What you return must match the records below exactly, apart from the omitted pictures.

*** EXERCISE INPUTS Section Begins ***

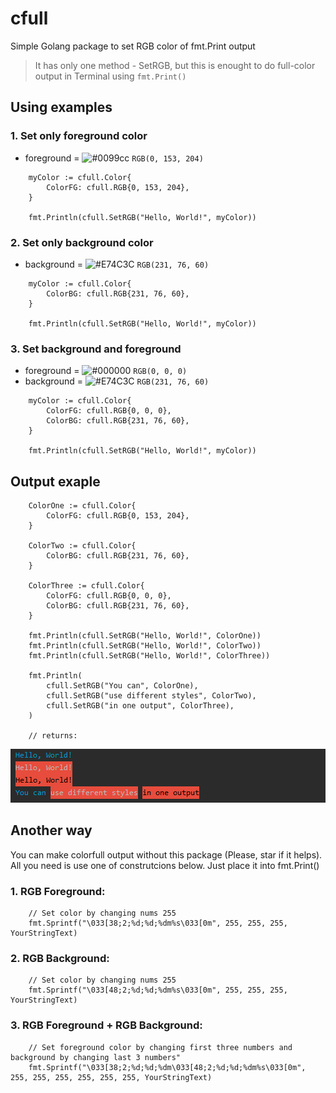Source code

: # cfull
Simple Golang package to set RGB color of fmt.Print output

> It has only one method - SetRGB, but this is enought to do full-color output in Terminal using `fmt.Print()`

## Using examples

### 1. Set only foreground color 

- foreground = ![#0099cc](https://placehold.it/15/0099cc/000000?text=+) `RGB(0, 153, 204)`
    
```golang
    myColor := cfull.Color{
        ColorFG: cfull.RGB{0, 153, 204},
    }
  
    fmt.Println(cfull.SetRGB("Hello, World!", myColor))
 ```
 
 
 ### 2. Set only background color 

- background = ![#E74C3C](https://placehold.it/15/E74C3C/000000?text=+) `RGB(231, 76, 60)`
    
```golang
    myColor := cfull.Color{
        ColorBG: cfull.RGB{231, 76, 60},
    }
  
    fmt.Println(cfull.SetRGB("Hello, World!", myColor))
 ```
 
### 3. Set background and foreground 
- foreground = ![#000000](https://placehold.it/15/000000/000000?text=+) `RGB(0, 0, 0)`
- background = ![#E74C3C](https://placehold.it/15/E74C3C/000000?text=+) `RGB(231, 76, 60)`
    
```golang
    myColor := cfull.Color{
        ColorFG: cfull.RGB{0, 0, 0},
        ColorBG: cfull.RGB{231, 76, 60},
    }
  
    fmt.Println(cfull.SetRGB("Hello, World!", myColor))
 ```
## Output exaple
```golang
    ColorOne := cfull.Color{
        ColorFG: cfull.RGB{0, 153, 204},
    }

    ColorTwo := cfull.Color{
        ColorBG: cfull.RGB{231, 76, 60},
    }

    ColorThree := cfull.Color{
        ColorFG: cfull.RGB{0, 0, 0},
        ColorBG: cfull.RGB{231, 76, 60},
    }

    fmt.Println(cfull.SetRGB("Hello, World!", ColorOne))
    fmt.Println(cfull.SetRGB("Hello, World!", ColorTwo))
    fmt.Println(cfull.SetRGB("Hello, World!", ColorThree))

    fmt.Println(
        cfull.SetRGB("You can", ColorOne),
        cfull.SetRGB("use different styles", ColorTwo),
        cfull.SetRGB("in one output", ColorThree),
    )
  
    // returns:
```

![example](https://github.com/DERVdice/cfull/blob/master/Example.png)

## Another way

You can make colorfull output without this package (Please, star if it helps).
All you need is use one of construtcions below. Just place it into fmt.Print()

### 1. RGB Foreground:

```golang
    // Set color by changing nums 255
    fmt.Sprintf("\033[38;2;%d;%d;%dm%s\033[0m", 255, 255, 255, YourStringText)
```


### 2. RGB Background:

```golang
    // Set color by changing nums 255
    fmt.Sprintf("\033[48;2;%d;%d;%dm%s\033[0m", 255, 255, 255, YourStringText)
```

### 3. RGB Foreground + RGB Background:

```golang
    // Set foreground color by changing first three numbers and background by changing last 3 numbers"
    fmt.Sprintf("\033[38;2;%d;%d;%dm\033[48;2;%d;%d;%dm%s\033[0m", 255, 255, 255, 255, 255, 255, YourStringText)
```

*** EXERCISE INPUTS Section Ends ***

TASK SOLUTION =>
Source code

: # cfull
Simple Golang package to set RGB color of fmt.Print output

> It has only one method - SetRGB, but this is enought to do full-color output in Terminal using `fmt.Print()`

## Using examples

### 1. Set only foreground color 

- foreground = ![#0099cc](https://placehold.it/15/0099cc/000000?text=+) `RGB(0, 153, 204)`
    
```golang
    myColor := cfull.Color{
        ColorFG: cfull.RGB{0, 153, 204},
    }
  
    fmt.Println(cfull.SetRGB("Hello, World!", myColor))
 ```
 
 
 ### 2. Set only background color 

- background = ![#E74C3C](https://placehold.it/15/E74C3C/000000?text=+) `RGB(231, 76, 60)`
    
```golang
    myColor := cfull.Color{
        ColorBG: cfull.RGB{231, 76, 60},
    }
  
    fmt.Println(cfull.SetRGB("Hello, World!", myColor))
 ```
 
### 3. Set background and foreground 
- foreground = ![#000000](https://placehold.it/15/000000/000000?text=+) `RGB(0, 0, 0)`
- background = ![#E74C3C](https://placehold.it/15/E74C3C/000000?text=+) `RGB(231, 76, 60)`
    
```golang
    myColor := cfull.Color{
        ColorFG: cfull.RGB{0, 0, 0},
        ColorBG: cfull.RGB{231, 76, 60},
    }
  
    fmt.Println(cfull.SetRGB("Hello, World!", myColor))
 ```
## Output exaple
```golang
    ColorOne := cfull.Color{
        ColorFG: cfull.RGB{0, 153, 204},
    }

    ColorTwo := cfull.Color{
        ColorBG: cfull.RGB{231, 76, 60},
    }

    ColorThree := cfull.Color{
        ColorFG: cfull.RGB{0, 0, 0},
        ColorBG: cfull.RGB{231, 76, 60},
    }

    fmt.Println(cfull.SetRGB("Hello, World!", ColorOne))
    fmt.Println(cfull.SetRGB("Hello, World!", ColorTwo))
    fmt.Println(cfull.SetRGB("Hello, World!", ColorThree))

    fmt.Println(
        cfull.SetRGB("You can", ColorOne),
        cfull.SetRGB("use different styles", ColorTwo),
        cfull.SetRGB("in one output", ColorThree),
    )
  
    // returns:
```

![example](https://github.com/DERVdice/cfull/blob/master/Example.png)

## Another way

You can make colorfull output without this package (Please, star if it helps).
All you need is use one of construtcions below. Just place it into fmt.Print()

### 1. RGB Foreground:

```golang
    // Set color by changing nums 255
    fmt.Sprintf("\033[38;2;%d;%d;%dm%s\033[0m", 255, 255, 255, YourStringText)
```


### 2. RGB Background:

```golang
    // Set color by changing nums 255
    fmt.Sprintf("\033[48;2;%d;%d;%dm%s\033[0m", 255, 255, 255, YourStringText)
```

### 3. RGB Foreground + RGB Background:

```golang
    // Set foreground color by changing first three numbers and background by changing last 3 numbers"
    fmt.Sprintf("\033[38;2;%d;%d;%dm\033[48;2;%d;%d;%dm%s\033[0m", 255, 255, 255, 255, 255, 255, YourStringText)
```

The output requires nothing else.